One important lesson? Maintain a healthy skepticism of authority. “If you put unchecked faith in one teacher, and you disagree with them on something, then it’s easy to take their word as law and sacrifice your own viewpoint,” he says. “I want to forever be a student of many teachers… that way I can synthesize different viewpoints and figure out where I stand.”
Ironically, becoming a teacher himself has only deepened that philosophy. Though his teaching load is light—one class at UofSC and another at Benedict College—Shaner finds the role deeply meaningful. “Teaching forces me to understand material more clearly,” he says. “It’s one thing to do something. It’s another to explain it, justify it, and help others improve.”
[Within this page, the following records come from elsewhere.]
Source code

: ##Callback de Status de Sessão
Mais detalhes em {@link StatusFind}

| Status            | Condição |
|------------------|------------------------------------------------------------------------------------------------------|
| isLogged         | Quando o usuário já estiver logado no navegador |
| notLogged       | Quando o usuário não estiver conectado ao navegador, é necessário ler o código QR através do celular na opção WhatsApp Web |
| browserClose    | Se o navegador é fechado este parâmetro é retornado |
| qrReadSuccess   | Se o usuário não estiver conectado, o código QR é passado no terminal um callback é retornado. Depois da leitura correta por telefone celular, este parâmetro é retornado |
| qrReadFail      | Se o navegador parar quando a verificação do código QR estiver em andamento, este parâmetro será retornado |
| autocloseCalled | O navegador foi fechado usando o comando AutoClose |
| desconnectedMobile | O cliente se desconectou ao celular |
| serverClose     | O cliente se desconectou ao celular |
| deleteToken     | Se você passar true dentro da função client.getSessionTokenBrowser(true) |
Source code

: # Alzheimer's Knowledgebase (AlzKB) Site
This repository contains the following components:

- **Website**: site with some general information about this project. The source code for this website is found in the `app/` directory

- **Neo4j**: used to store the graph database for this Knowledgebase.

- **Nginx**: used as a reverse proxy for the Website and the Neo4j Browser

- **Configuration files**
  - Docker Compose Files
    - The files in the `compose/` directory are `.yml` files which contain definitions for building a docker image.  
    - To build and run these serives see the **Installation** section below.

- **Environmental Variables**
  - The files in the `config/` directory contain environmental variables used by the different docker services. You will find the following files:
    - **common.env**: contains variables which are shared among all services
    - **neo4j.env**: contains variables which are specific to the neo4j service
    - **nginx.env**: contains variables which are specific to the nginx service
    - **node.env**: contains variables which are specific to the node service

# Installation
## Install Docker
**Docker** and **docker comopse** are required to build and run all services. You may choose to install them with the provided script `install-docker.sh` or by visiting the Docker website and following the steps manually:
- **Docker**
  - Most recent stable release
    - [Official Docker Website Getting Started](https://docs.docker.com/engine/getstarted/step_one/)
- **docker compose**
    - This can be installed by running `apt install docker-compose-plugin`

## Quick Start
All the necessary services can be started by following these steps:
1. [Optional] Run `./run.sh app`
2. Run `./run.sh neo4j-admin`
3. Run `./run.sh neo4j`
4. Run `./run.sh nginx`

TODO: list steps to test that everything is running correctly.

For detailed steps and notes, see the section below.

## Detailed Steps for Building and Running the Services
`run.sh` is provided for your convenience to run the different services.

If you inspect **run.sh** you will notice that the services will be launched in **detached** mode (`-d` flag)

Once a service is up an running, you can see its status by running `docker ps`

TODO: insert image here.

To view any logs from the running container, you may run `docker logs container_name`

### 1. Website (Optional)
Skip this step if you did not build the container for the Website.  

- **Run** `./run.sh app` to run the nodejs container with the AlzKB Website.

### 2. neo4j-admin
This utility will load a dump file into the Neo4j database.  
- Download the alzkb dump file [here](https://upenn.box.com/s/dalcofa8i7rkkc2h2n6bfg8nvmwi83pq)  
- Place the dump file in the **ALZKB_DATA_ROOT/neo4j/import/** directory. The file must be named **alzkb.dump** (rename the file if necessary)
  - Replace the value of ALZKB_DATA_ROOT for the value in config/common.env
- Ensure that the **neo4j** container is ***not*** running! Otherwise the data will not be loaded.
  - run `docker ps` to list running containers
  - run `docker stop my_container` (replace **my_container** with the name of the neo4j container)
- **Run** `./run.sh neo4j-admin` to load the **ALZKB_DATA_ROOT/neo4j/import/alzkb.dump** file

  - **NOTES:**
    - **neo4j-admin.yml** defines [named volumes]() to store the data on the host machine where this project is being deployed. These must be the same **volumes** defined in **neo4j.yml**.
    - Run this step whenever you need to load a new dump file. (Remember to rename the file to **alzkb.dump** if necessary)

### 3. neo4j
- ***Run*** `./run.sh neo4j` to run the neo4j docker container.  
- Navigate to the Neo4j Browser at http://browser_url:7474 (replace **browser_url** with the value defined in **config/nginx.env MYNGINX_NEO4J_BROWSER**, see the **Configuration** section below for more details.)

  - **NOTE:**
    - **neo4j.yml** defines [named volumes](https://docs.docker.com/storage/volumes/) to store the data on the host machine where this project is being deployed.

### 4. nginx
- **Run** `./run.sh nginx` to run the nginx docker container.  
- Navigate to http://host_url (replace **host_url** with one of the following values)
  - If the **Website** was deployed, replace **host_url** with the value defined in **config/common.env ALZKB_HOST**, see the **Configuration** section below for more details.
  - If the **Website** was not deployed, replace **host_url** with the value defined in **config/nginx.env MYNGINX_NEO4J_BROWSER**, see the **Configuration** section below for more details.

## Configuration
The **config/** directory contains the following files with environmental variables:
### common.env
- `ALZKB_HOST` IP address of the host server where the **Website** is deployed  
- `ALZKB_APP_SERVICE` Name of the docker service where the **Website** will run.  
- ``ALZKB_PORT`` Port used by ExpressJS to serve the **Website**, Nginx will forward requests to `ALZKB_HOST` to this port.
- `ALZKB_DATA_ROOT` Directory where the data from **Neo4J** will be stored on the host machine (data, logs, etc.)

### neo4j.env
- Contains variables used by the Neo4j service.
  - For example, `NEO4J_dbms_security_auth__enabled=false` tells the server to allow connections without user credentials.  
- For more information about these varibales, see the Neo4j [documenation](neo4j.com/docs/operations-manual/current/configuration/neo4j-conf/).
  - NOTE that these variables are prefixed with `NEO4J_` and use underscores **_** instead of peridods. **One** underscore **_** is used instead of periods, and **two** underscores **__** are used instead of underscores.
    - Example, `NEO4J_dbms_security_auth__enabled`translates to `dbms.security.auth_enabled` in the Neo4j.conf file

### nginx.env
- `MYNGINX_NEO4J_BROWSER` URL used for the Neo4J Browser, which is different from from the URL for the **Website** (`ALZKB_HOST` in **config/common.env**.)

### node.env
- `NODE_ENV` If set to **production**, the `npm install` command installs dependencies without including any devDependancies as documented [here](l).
Beyond the technical, it’s the human impact that sticks with him. “I often wonder, ‘How am I really doing any good, making an object alone in my studio that looks cool?’ But when I help a student manifest an idea they didn’t think possible… that’s magic.”
The Future of Clay:

Looking ahead, Shaner is thoughtful—both about his own future and the evolving landscape of ceramics as a medium. He’s candid about his ambivalence toward certain technologies. “I tend to stay away from hyper-technologized processes like 3D printing,” he says. “I want as much as possible to be done by hand. Human involvement is something I don’t ever want to strip away.”
That said, he’s not anti-tech. Tools like electric kilns, Photoshop, and airbrushes serve his craft, and he embraces them when they support rather than replace the hand-made. “It’s paradoxical, I know,” he admits, “but there’s a part of myself in every piece I create.”
His optimism shines when he talks about ceramics’ increasing accessibility.
“Community studios are on the rise, and I think that’s incredibly exciting,” he says. “Ceramics is healing. It forces you to slow down. And when your hands are covered in clay, you don’t want to touch your phone.”
As for his own path? He’s letting it evolve naturally. “I’ve found a love for ambiguating the figure… but who knows? I’ve got ideas for my thesis show, but I’m not quite ready to share those yet.”
Final Message: You not them.

Art has a way of finding you—and once it does, it’s nearly impossible to forget. It lingers in your thoughts, settles in your hands, and asks you to listen more closely to yourself.
In a world that often measures worth in speed, output, or profit, choosing to make art is a quiet act of defiance. It’s also an act of faith. Shaner knows this well. His work reminds us that expression is a form of survival, and that the time we spend shaping, molding, and remaking ourselves through our craft is never wasted.
To those just starting out, he offers this: “Be patient with yourself. Don’t compare your work to others. Compare it to your own work. As long as you’re improving, you’re succeeding.” Growth in art is rarely loud—it’s often slow and sacred. But it's there, steady as breath, waiting to be noticed.
Because at the end of the day, art doesn’t ask for perfection—it only asks for honesty. And if there’s one thing I’ve learned about it, it’s that once someone finds it, it becomes impossible to ignore. It becomes a part of who you are.